H. Nāṭeq alleges that a secret Bābī anǰoman was founded at about that time, without giving any details (“Anǰomanhā,” p. 51). Similarly, E. Ṣafāʾī claims that the activities of Malek-al-motakallemīn and other Azalīs were motivated by a desire to realize the Bābī dream of establishing the rule of the Bābī holy book, the Bayān (Ṣafāʾī, Rahbarān-e mašrūṭa, Tehran, 1344 Š./1965, pp. 10-11). But neither one produces any evidence. In fact, the Anǰoman-e Maḵfī and the Revolutionary Committee, which included a large number of Azalī members, had secular, nationalist characteristics, with members from among the ʿolamāʾ as well as from Zoroastrian, Christian, and Jewish communities, and emphasized the national character of the homeland. Both welcomed western concepts and ideas, but blended them with Islamic rhetoric, thus equating mašrūṭīyat with mašrūʿīyat, in keeping with Malkom Khan’s practice of seeking “reformation clothed in the garb of religion.”

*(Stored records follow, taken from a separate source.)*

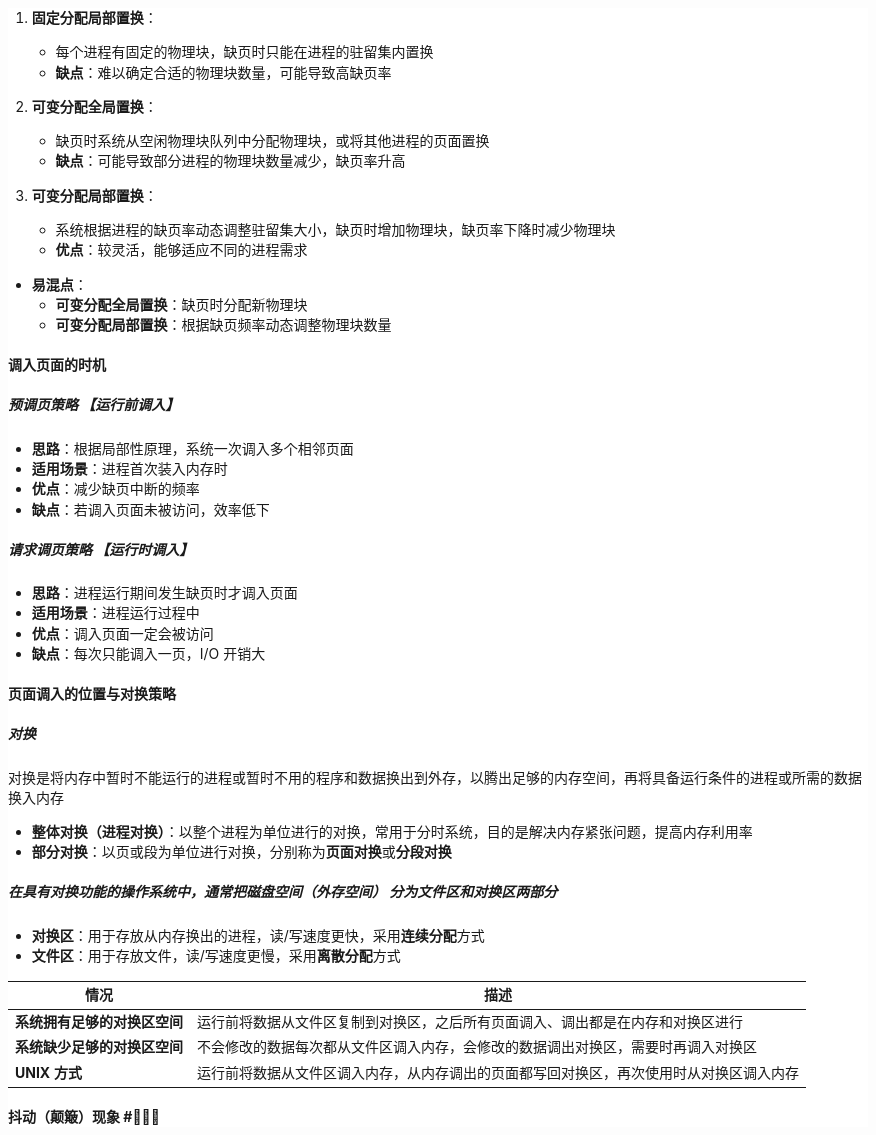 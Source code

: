 1. **固定分配局部置换**：

    - 每个进程有固定的物理块，缺页时只能在进程的驻留集内置换
    - **缺点**：难以确定合适的物理块数量，可能导致高缺页率
2. **可变分配全局置换**：

    - 缺页时系统从空闲物理块队列中分配物理块，或将其他进程的页面置换
    - **缺点**：可能导致部分进程的物理块数量减少，缺页率升高
3. **可变分配局部置换**：

    - 系统根据进程的缺页率动态调整驻留集大小，缺页时增加物理块，缺页率下降时减少物理块
    - **优点**：较灵活，能够适应不同的进程需求

- **易混点**：
  - **可变分配全局置换**：缺页时分配新物理块
  - **可变分配局部置换**：根据缺页频率动态调整物理块数量

#### 调入页面的时机

##### 预调页策略 【运行前调入】

- **思路**：根据局部性原理，系统一次调入多个相邻页面
- **适用场景**：进程首次装入内存时
- **优点**：减少缺页中断的频率
- **缺点**：若调入页面未被访问，效率低下

##### 请求调页策略 【运行时调入】

- **思路**：进程运行期间发生缺页时才调入页面
- **适用场景**：进程运行过程中
- **优点**：调入页面一定会被访问
- **缺点**：每次只能调入一页，I/O 开销大

#### 页面调入的位置与对换策略

##### 对换

对换是将内存中暂时不能运行的进程或暂时不用的程序和数据换出到外存，以腾出足够的内存空间，再将具备运行条件的进程或所需的数据换入内存

- **整体对换（进程对换）**：以整个进程为单位进行的对换，常用于分时系统，目的是解决内存紧张问题，提高内存利用率
- **部分对换**：以页或段为单位进行对换，分别称为**页面对换**或**分段对换**

##### 在具有对换功能的操作系统中，通常把**磁盘空间（外存空间）** 分为文件区和对换区两部分

- **对换区**：用于存放从内存换出的进程，读/写速度更快，采用**连续分配**方式
- **文件区**：用于存放文件，读/写速度更慢，采用**离散分配**方式

| 情况               | 描述                                          |
| ---------------- | ------------------------------------------- |
| **系统拥有足够的对换区空间** | 运行前将数据从文件区复制到对换区，之后所有页面调入、调出都是在内存和对换区进行     |
| **系统缺少足够的对换区空间** | 不会修改的数据每次都从文件区调入内存，会修改的数据调出对换区，需要时再调入对换区    |
| **UNIX 方式**      | 运行前将数据从文件区调入内存，从内存调出的页面都写回对换区，再次使用时从对换区调入内存 |

#### 抖动（颠簸）现象 #🌟🌟🌟
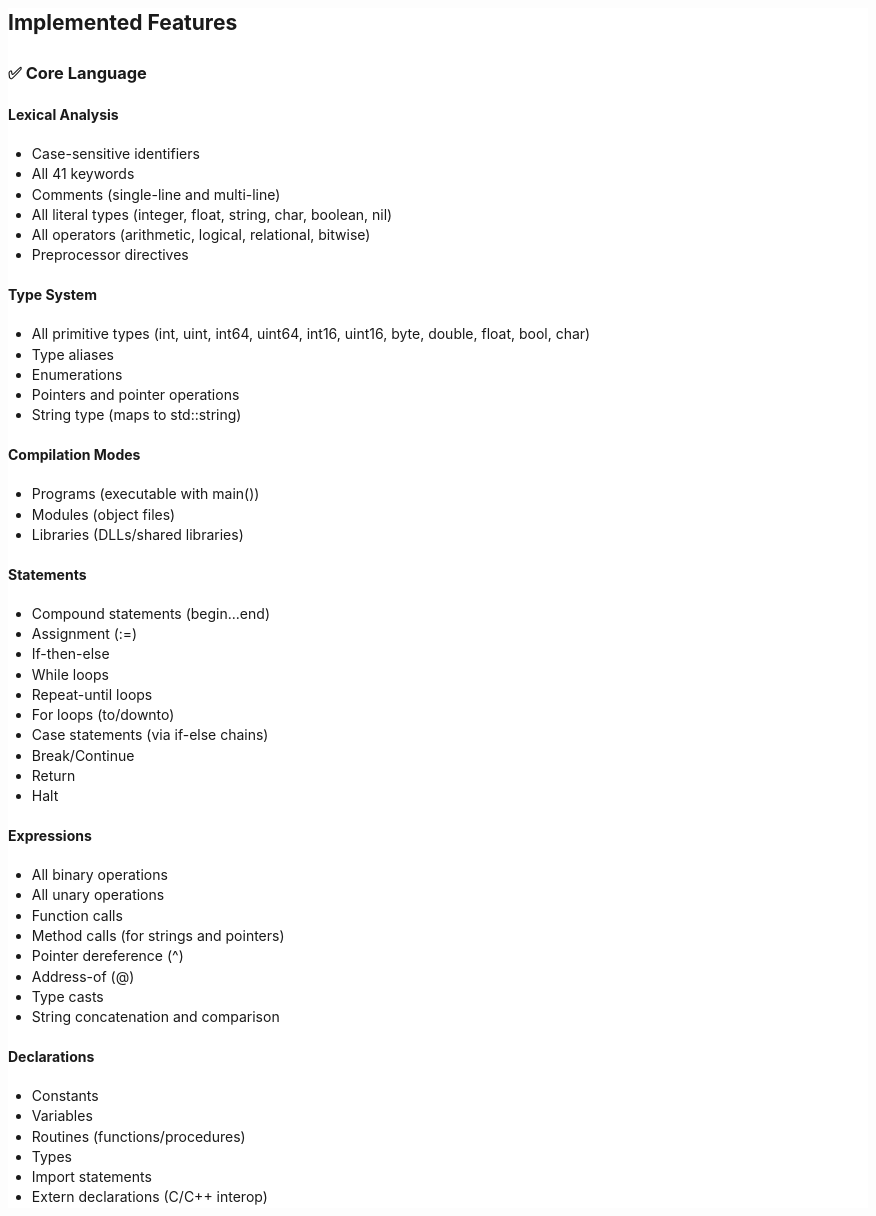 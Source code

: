 ## Implemented Features

### ✅ Core Language 

#### Lexical Analysis
- Case-sensitive identifiers
- All 41 keywords
- Comments (single-line and multi-line)
- All literal types (integer, float, string, char, boolean, nil)
- All operators (arithmetic, logical, relational, bitwise)
- Preprocessor directives

#### Type System
- All primitive types (int, uint, int64, uint64, int16, uint16, byte, double, float, bool, char)
- Type aliases
- Enumerations
- Pointers and pointer operations
- String type (maps to std::string)

#### Compilation Modes
- Programs (executable with main())
- Modules (object files)
- Libraries (DLLs/shared libraries)

#### Statements
- Compound statements (begin...end)
- Assignment (:=)
- If-then-else
- While loops
- Repeat-until loops
- For loops (to/downto)
- Case statements (via if-else chains)
- Break/Continue
- Return
- Halt

#### Expressions
- All binary operations
- All unary operations
- Function calls
- Method calls (for strings and pointers)
- Pointer dereference (^)
- Address-of (@)
- Type casts
- String concatenation and comparison

#### Declarations
- Constants
- Variables
- Routines (functions/procedures)
- Types
- Import statements
- Extern declarations (C/C++ interop)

At the time of the second bast both anǰomans worked in alliance with a more moderate society which was composed mainly of foreign-educated Iranian bureaucrats. Mīrzā ʿAbbās-qolī Khan Qazvīnī, a senior government official and close friend of Malkom Khan, had established the Jāmeʿa-ye Ādamīyat based on the latter’s ideals. Ṣanīʿ-al-dawla, Saʿd-al-dawla, Eḥtešāmal-salṭana, and Solaymān Mīrzā Eskandarī and his brothers figured among the original members (F. Ādamīyat, Fekr-e āzādī wa moqaddama-ye nahżat-e mašrūṭīyat, Tehran, 1340 Š./1961, pp. 206-44). This new alliance was most fruitful in organizing the bast in the British Embassy which housed a crowd of ten to fourteen thousand people for one month. The allied anǰomans “educated” the bastīs as to the merit of a constitutional monarchy and representative government. It was the bastīs of the Embassy who demanded from the government the establishment of a National Consultative Assembly (Maǰles-e Šūrā-ye Mellī), and pressed the bastīs in Qom to make identical demands.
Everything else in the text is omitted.